- Supreme Court of Canada

Hearing: November 19–20, 1987 Judgment: Decided April 27, 1989
- Full case name: The Attorney General of Quebec v Irwin Toy Limited
- Citations: [1989] 1 S.C.R. 927
- Docket No.: 20074
- Prior history: Appeal allowed

Court membership
- Chief Justice: Brian Dickson Puisne Justices: Jean Beetz, Willard Estey, William McIntyre, Antonio Lamer, Bertha Wilson, Gerald Le Dain, Gérard La Forest, Claire L'Heureux-Dubé

Reasons given
- Majority: Dickson C.J. and Lamer and Wilson JJ.
- Dissent: McIntyre J., joined by Beetz J.
- Estey J. took no part in the consideration or decision of the case.

Laws applied
- Attorney General of Quebec v. Kellogg's Co. of Canada, (1978); R. v. Oakes, (1986); Ford v. Quebec (Attorney General), (1988); Devine v. Quebec (Attorney General), (1988); R. v. Big M Drug Mart Ltd., (1985)

= Irwin Toy Ltd v Quebec (AG) =

Irwin Toy Ltd v Quebec (AG), [1989] 1 S.C.R. 927 is a landmark Supreme Court of Canada decision on freedom of expression in section 2(b) of the Canadian Charter of Rights and Freedoms. The court held that in order to determine if a breach of section 2(b) had occurred one first had to determine whether the conduct constituted non violent activity which attempted to convey meaning. This changed the law of the constitution of Quebec. The next step was to consider whether the effect or purpose of the legislation was to restrict freedom of expression. Applying the analysis, the Court held that a Quebec law that restricted advertising directed to children was valid law which violated section 2(b) but could be justified under section 1.

==Background==
The province of Quebec passed legislation that prohibited "commercial advertising directed at persons under thirteen years of age." The law was challenged on the basis that it violated the freedom of expression under section 2(b) of the Charter.

==Reasons of the court==
Chief Justice Dickson, Justice Lamer, and Justice Wilson wrote the decision of the majority.

===Expression===
The Justices considered the rationale of the freedom of expression provision and enumerated three grounds:
1. seeking and attaining the truth is an inherently good activity;
2. participation in social and political decision-making is to be fostered and encouraged; and
3. the diversity in forms of individual self-fulfillment and human flourishing ought to be cultivated in an essentially tolerant, indeed welcoming, environment not only for the sake of those who convey a meaning, but also for the sake of those to whom it is conveyed.
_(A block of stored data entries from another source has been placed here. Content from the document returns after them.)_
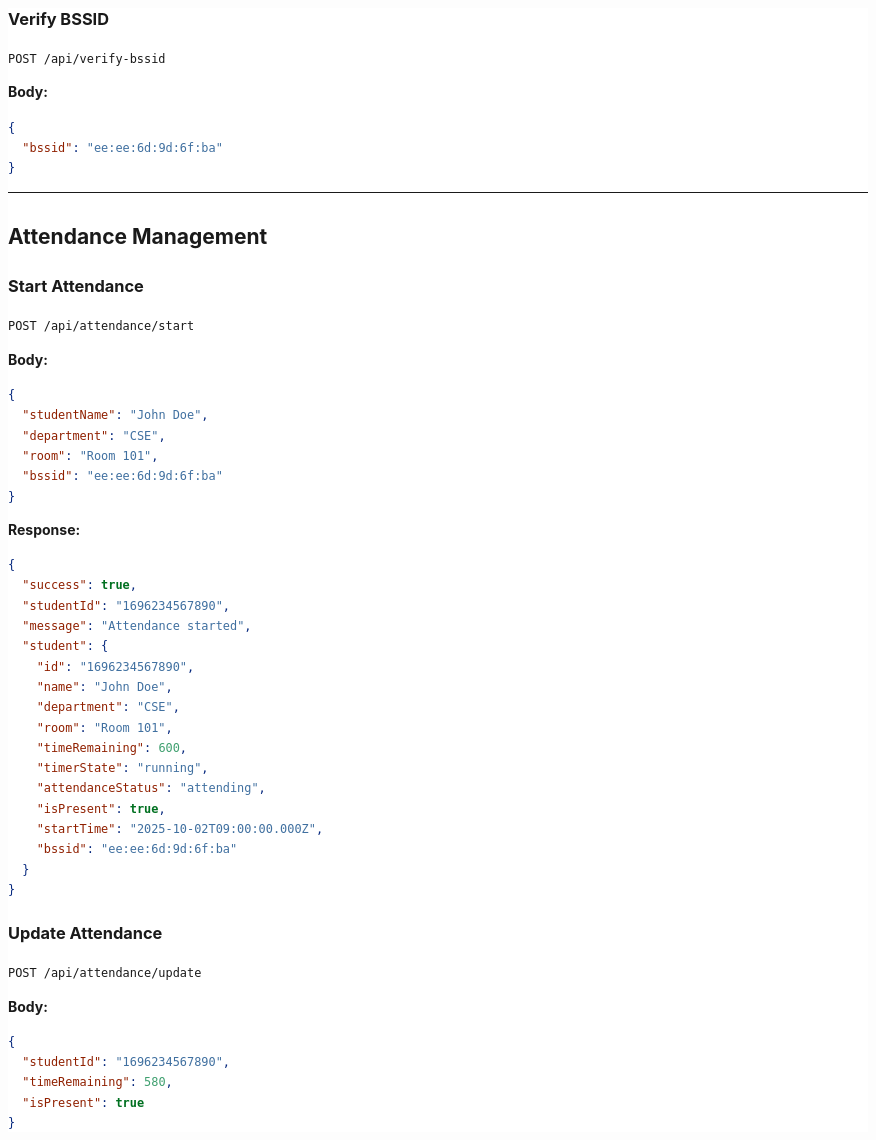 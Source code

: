 ### Verify BSSID
```http
POST /api/verify-bssid
```
**Body:**
```json
{
  "bssid": "ee:ee:6d:9d:6f:ba"
}
```

---

## Attendance Management

### Start Attendance
```http
POST /api/attendance/start
```
**Body:**
```json
{
  "studentName": "John Doe",
  "department": "CSE",
  "room": "Room 101",
  "bssid": "ee:ee:6d:9d:6f:ba"
}
```
**Response:**
```json
{
  "success": true,
  "studentId": "1696234567890",
  "message": "Attendance started",
  "student": {
    "id": "1696234567890",
    "name": "John Doe",
    "department": "CSE",
    "room": "Room 101",
    "timeRemaining": 600,
    "timerState": "running",
    "attendanceStatus": "attending",
    "isPresent": true,
    "startTime": "2025-10-02T09:00:00.000Z",
    "bssid": "ee:ee:6d:9d:6f:ba"
  }
}
```

### Update Attendance
```http
POST /api/attendance/update
```
**Body:**
```json
{
  "studentId": "1696234567890",
  "timeRemaining": 580,
  "isPresent": true
}
```
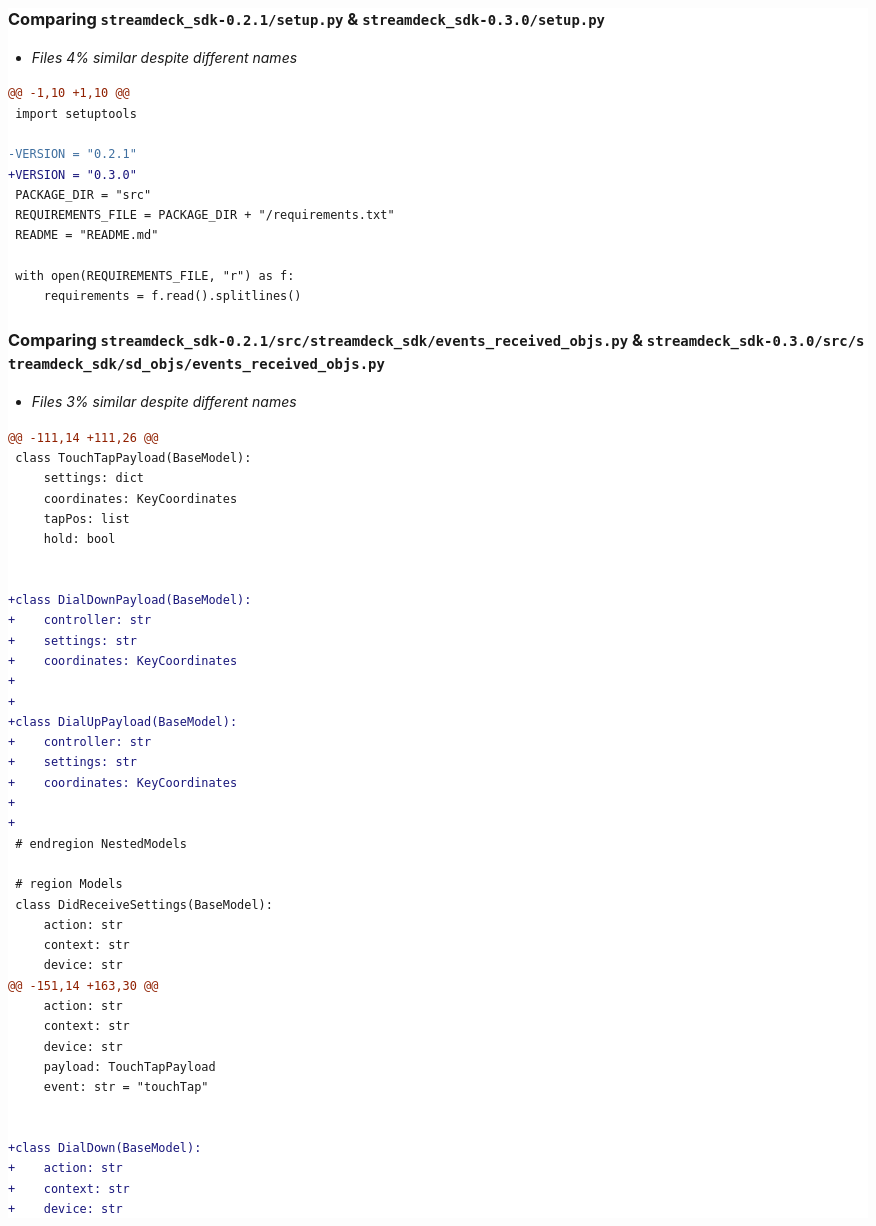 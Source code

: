 ### Comparing `streamdeck_sdk-0.2.1/setup.py` & `streamdeck_sdk-0.3.0/setup.py`

 * *Files 4% similar despite different names*

```diff
@@ -1,10 +1,10 @@
 import setuptools
 
-VERSION = "0.2.1"
+VERSION = "0.3.0"
 PACKAGE_DIR = "src"
 REQUIREMENTS_FILE = PACKAGE_DIR + "/requirements.txt"
 README = "README.md"
 
 with open(REQUIREMENTS_FILE, "r") as f:
     requirements = f.read().splitlines()
```

### Comparing `streamdeck_sdk-0.2.1/src/streamdeck_sdk/events_received_objs.py` & `streamdeck_sdk-0.3.0/src/streamdeck_sdk/sd_objs/events_received_objs.py`

 * *Files 3% similar despite different names*

```diff
@@ -111,14 +111,26 @@
 class TouchTapPayload(BaseModel):
     settings: dict
     coordinates: KeyCoordinates
     tapPos: list
     hold: bool
 
 
+class DialDownPayload(BaseModel):
+    controller: str
+    settings: str
+    coordinates: KeyCoordinates
+
+
+class DialUpPayload(BaseModel):
+    controller: str
+    settings: str
+    coordinates: KeyCoordinates
+
+
 # endregion NestedModels
 
 # region Models
 class DidReceiveSettings(BaseModel):
     action: str
     context: str
     device: str
@@ -151,14 +163,30 @@
     action: str
     context: str
     device: str
     payload: TouchTapPayload
     event: str = "touchTap"
 
 
+class DialDown(BaseModel):
+    action: str
+    context: str
+    device: str
``` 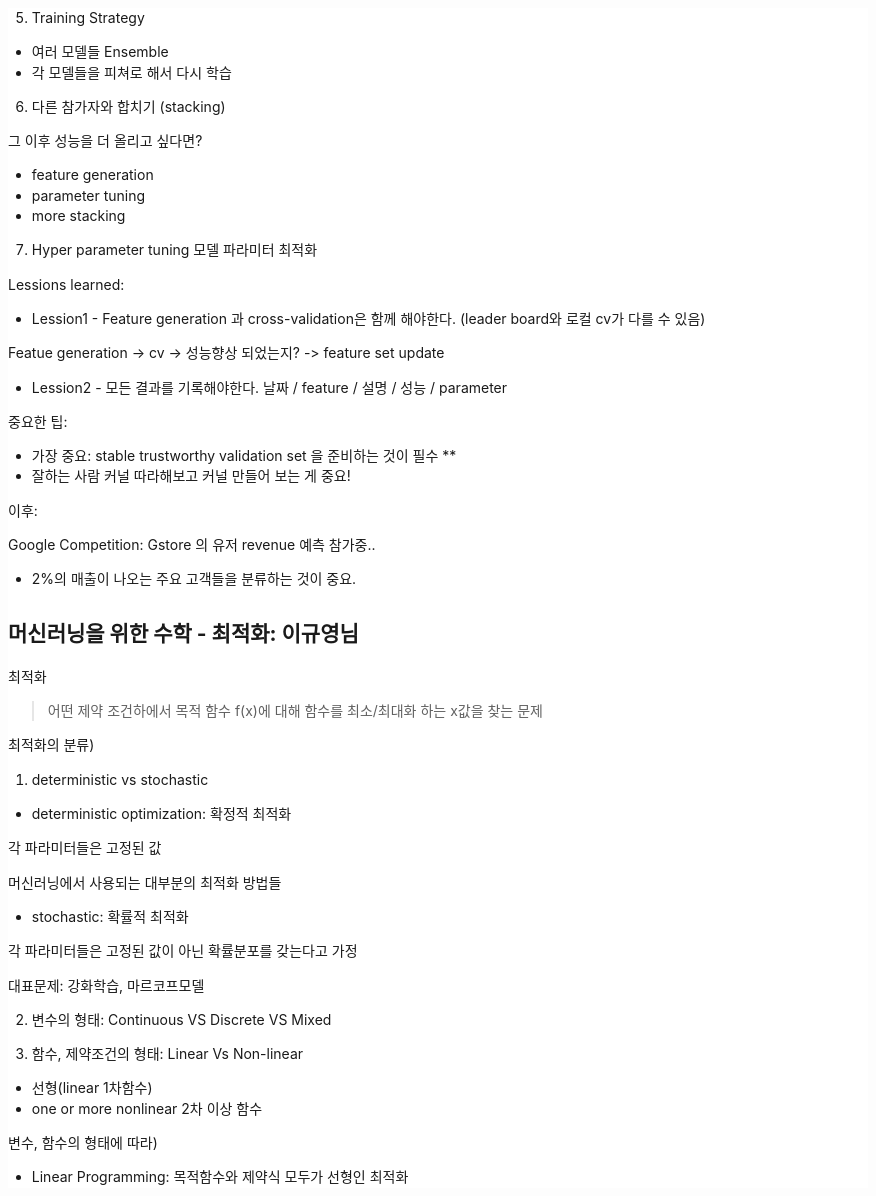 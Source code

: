 5. Training Strategy
- 여러 모델들 Ensemble
- 각 모델들을 피쳐로 해서 다시 학습

6. 다른 참가자와 합치기 (stacking)

그 이후 성능을 더 올리고 싶다면?
- feature generation
- parameter tuning
- more stacking

7. Hyper parameter tuning
모델 파라미터 최적화

Lessions learned:

- Lession1 - Feature generation 과 cross-validation은 함께 해야한다.
(leader board와 로컬 cv가 다를 수 있음)

Featue generation -> cv -> 성능향상 되었는지? -> feature set update

- Lession2 - 모든 결과를 기록해야한다.
날짜 / feature / 설명 / 성능 / parameter

중요한 팁:

- 가장 중요: stable trustworthy validation set 을 준비하는 것이 필수 **
- 잘하는 사람 커널 따라해보고 커널 만들어 보는 게 중요!

이후:

Google Competition: Gstore 의 유저 revenue 예측 참가중..
- 2%의 매출이 나오는 주요 고객들을 분류하는 것이 중요.

## 머신러닝을 위한 수학 - 최적화: 이규영님

최적화
> 어떤 제약 조건하에서 목적 함수 f(x)에 대해 함수를 최소/최대화 하는 x값을 찾는 문제

최적화의 분류)
1. deterministic vs stochastic
- deterministic optimization: 확정적 최적화

각 파라미터들은 고정된 값

머신러닝에서 사용되는 대부분의 최적화 방법들

- stochastic: 확률적 최적화

각 파라미터들은 고정된 값이 아닌 확률분포를 갖는다고 가정

대표문제: 강화학습, 마르코프모델

2. 변수의 형태: Continuous VS Discrete VS Mixed

3. 함수, 제약조건의 형태: Linear Vs Non-linear
- 선형(linear 1차함수)
- one or more nonlinear 2차 이상 함수

변수, 함수의 형태에 따라)
- Linear Programming: 목적함수와 제약식 모두가 선형인 최적화
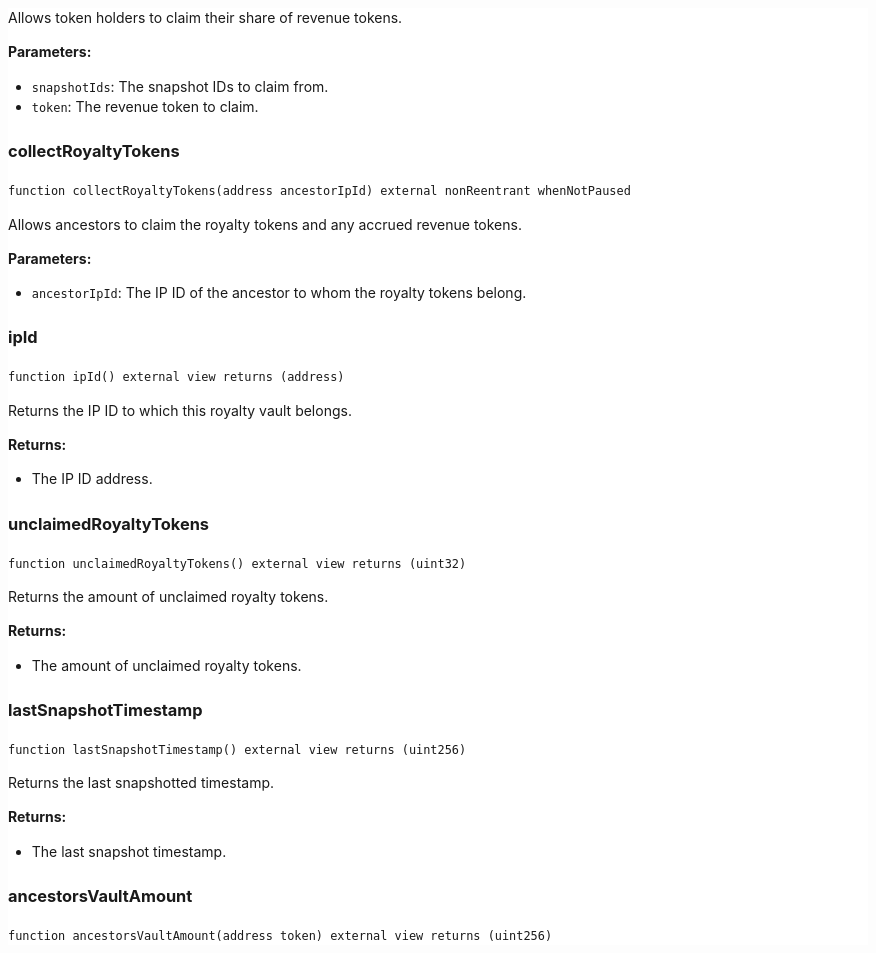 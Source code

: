 Allows token holders to claim their share of revenue tokens.

**Parameters:**

- `snapshotIds`: The snapshot IDs to claim from.
- `token`: The revenue token to claim.

### collectRoyaltyTokens

```solidity
function collectRoyaltyTokens(address ancestorIpId) external nonReentrant whenNotPaused
```

Allows ancestors to claim the royalty tokens and any accrued revenue tokens.

**Parameters:**

- `ancestorIpId`: The IP ID of the ancestor to whom the royalty tokens belong.

### ipId

```solidity
function ipId() external view returns (address)
```

Returns the IP ID to which this royalty vault belongs.

**Returns:**

- The IP ID address.

### unclaimedRoyaltyTokens

```solidity
function unclaimedRoyaltyTokens() external view returns (uint32)
```

Returns the amount of unclaimed royalty tokens.

**Returns:**

- The amount of unclaimed royalty tokens.

### lastSnapshotTimestamp

```solidity
function lastSnapshotTimestamp() external view returns (uint256)
```

Returns the last snapshotted timestamp.

**Returns:**

- The last snapshot timestamp.

### ancestorsVaultAmount

```solidity
function ancestorsVaultAmount(address token) external view returns (uint256)
```
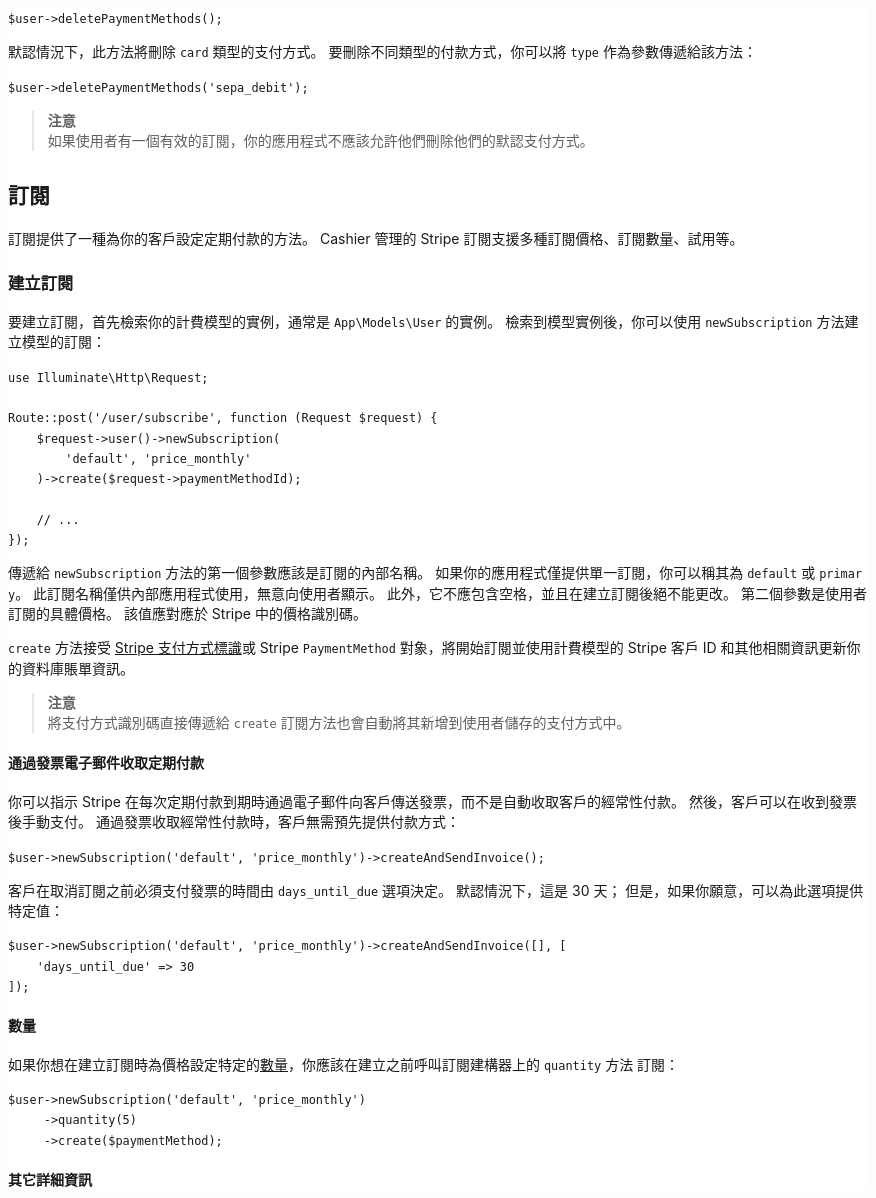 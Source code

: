     $user->deletePaymentMethods();

默認情況下，此方法將刪除 `card` 類型的支付方式。 要刪除不同類型的付款方式，你可以將 `type` 作為參數傳遞給該方法：

    $user->deletePaymentMethods('sepa_debit');

> **注意**  
> 如果使用者有一個有效的訂閱，你的應用程式不應該允許他們刪除他們的默認支付方式。

## 訂閱

訂閱提供了一種為你的客戶設定定期付款的方法。 Cashier 管理的 Stripe 訂閱支援多種訂閱價格、訂閱數量、試用等。

### 建立訂閱

要建立訂閱，首先檢索你的計費模型的實例，通常是 `App\Models\User` 的實例。 檢索到模型實例後，你可以使用 `newSubscription` 方法建立模型的訂閱：

    use Illuminate\Http\Request;

    Route::post('/user/subscribe', function (Request $request) {
        $request->user()->newSubscription(
            'default', 'price_monthly'
        )->create($request->paymentMethodId);

        // ...
    });

傳遞給 `newSubscription` 方法的第一個參數應該是訂閱的內部名稱。 如果你的應用程式僅提供單一訂閱，你可以稱其為 `default` 或 `primary`。 此訂閱名稱僅供內部應用程式使用，無意向使用者顯示。 此外，它不應包含空格，並且在建立訂閱後絕不能更改。 第二個參數是使用者訂閱的具體價格。 該值應對應於 Stripe 中的價格識別碼。

`create` 方法接受 [Stripe 支付方式標識](#storing-payment-methods)或 Stripe `PaymentMethod` 對象，將開始訂閱並使用計費模型的 Stripe 客戶 ID 和其他相關資訊更新你的資料庫賬單資訊。

> **注意**  
> 將支付方式識別碼直接傳遞給 `create` 訂閱方法也會自動將其新增到使用者儲存的支付方式中。

#### 通過發票電子郵件收取定期付款

你可以指示 Stripe 在每次定期付款到期時通過電子郵件向客戶傳送發票，而不是自動收取客戶的經常性付款。 然後，客戶可以在收到發票後手動支付。 通過發票收取經常性付款時，客戶無需預先提供付款方式：

    $user->newSubscription('default', 'price_monthly')->createAndSendInvoice();

客戶在取消訂閱之前必須支付發票的時間由 `days_until_due` 選項決定。 默認情況下，這是 30 天； 但是，如果你願意，可以為此選項提供特定值：

    $user->newSubscription('default', 'price_monthly')->createAndSendInvoice([], [
        'days_until_due' => 30
    ]);

#### 數量

如果你想在建立訂閱時為價格設定特定的[數量](https://stripe.com/docs/billing/subscriptions/quantities)，你應該在建立之前呼叫訂閱建構器上的 `quantity` 方法 訂閱：

    $user->newSubscription('default', 'price_monthly')
         ->quantity(5)
         ->create($paymentMethod);

#### 其它詳細資訊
The Justices then considered the scope of expression. They defined it broadly as any activity that "attempts to convey meaning". The Court used the example of unlawful parking to illustrate the breadth of the right. If an individual parks against the rules in order to protest rule or policy, their action will count as expression. However, it excluded activities that are "purely physical and [do] not convey or attempt to convey meaning" as well as activities that are of a violent form.

The majority re-affirmed the decision of Ford v. Quebec (1988) by finding that freedom of expression included advertising. Accordingly, they found that the Quebec law violated section 2(b).

===Justified limitation===

The Justices then considered whether the law was justified under section 1. They dismissed the argument that the law was not prescribed by law. A law only needed to have an "intelligible standard" which the Quebec law satisfied.

On the inquiry into minimal impairment the Court held that when the government attempts to justify the necessity of a complete ban, courts will not be restrictive to social sciences, however, the government must establish a "sound evidentiary basis" for their conclusions.

The Court was unsympathetic to the harm to Irwin. The effects of the ban, said the Court, were not so severe as to override the objective of the ban. The advertisers would always be able to direct ads to adults or use other means to sell children's products.